On Tuesday, 4 December 2018 at 15:59:46 -0500, Paul Winalski wrote:
On 12/4/18, Paul Winalski
<paul.winalski(a)gmail.com> wrote:
Over the years GEM was targeted to MIPS, PRISM, Alpha, and Itanium
machine architectures, and VMS, Unix, Linux, and Windows NT operating
systems. We were working on x86 when Compaq sold the Alpha
architecture and its engineering team (including GEM) to Intel.
I forgot one: Tandem NonStop OS on Alpha, which was under development
at Compaq at the time that Compaq decided to sell off the Alpha
technology to Intel.
Was this a start-from-scratch operation?

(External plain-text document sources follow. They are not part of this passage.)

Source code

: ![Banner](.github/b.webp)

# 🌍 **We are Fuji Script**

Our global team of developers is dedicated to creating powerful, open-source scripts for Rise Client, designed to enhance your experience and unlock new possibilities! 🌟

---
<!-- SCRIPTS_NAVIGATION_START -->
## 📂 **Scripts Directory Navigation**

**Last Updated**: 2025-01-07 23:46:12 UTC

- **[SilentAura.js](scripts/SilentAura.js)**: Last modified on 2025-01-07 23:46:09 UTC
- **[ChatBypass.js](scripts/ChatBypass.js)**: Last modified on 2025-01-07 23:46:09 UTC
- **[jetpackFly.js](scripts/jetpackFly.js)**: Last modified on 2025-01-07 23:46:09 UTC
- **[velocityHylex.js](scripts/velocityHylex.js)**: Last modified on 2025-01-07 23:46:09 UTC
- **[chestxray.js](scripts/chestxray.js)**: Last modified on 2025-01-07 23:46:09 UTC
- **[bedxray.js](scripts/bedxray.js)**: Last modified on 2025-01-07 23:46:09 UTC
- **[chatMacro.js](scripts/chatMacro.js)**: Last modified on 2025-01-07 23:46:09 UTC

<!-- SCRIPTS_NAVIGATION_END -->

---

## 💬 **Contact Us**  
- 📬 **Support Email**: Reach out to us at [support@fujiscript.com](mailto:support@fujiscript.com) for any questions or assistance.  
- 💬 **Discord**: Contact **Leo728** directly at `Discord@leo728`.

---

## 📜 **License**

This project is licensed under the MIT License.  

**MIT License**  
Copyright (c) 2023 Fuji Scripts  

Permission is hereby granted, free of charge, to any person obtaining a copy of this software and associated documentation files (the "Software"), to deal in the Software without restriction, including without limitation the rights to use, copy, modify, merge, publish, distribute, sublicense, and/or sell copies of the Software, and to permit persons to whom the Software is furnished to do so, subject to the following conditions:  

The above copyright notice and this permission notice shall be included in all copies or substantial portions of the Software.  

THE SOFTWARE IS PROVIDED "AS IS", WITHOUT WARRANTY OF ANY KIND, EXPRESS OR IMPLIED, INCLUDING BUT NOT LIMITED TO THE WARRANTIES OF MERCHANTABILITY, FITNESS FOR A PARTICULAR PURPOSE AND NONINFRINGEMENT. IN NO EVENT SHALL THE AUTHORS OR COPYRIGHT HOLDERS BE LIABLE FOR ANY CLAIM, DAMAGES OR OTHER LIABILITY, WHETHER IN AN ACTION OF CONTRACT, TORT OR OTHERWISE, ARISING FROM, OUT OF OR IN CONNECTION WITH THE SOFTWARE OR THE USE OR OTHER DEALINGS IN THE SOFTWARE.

The original Tandem OS
(called Guardian at the time) was written in Tandem's TAL (Transaction
Application Language, amongst other productions), a vague evolution of
HP's SPL that looked more like Algol, starting in about 1974. That is
also the earliest I know of an operating system being implemented
entirely in a high level language.
When Tandem started using other architectures (MIPS) in the late 1980s
we discussed translating the whole thing to C. I was asked to write a
99% translator (maintaining comments and such), and failed.
I lost track of the system after that, but it seems surprising that
they would have started again from scratch.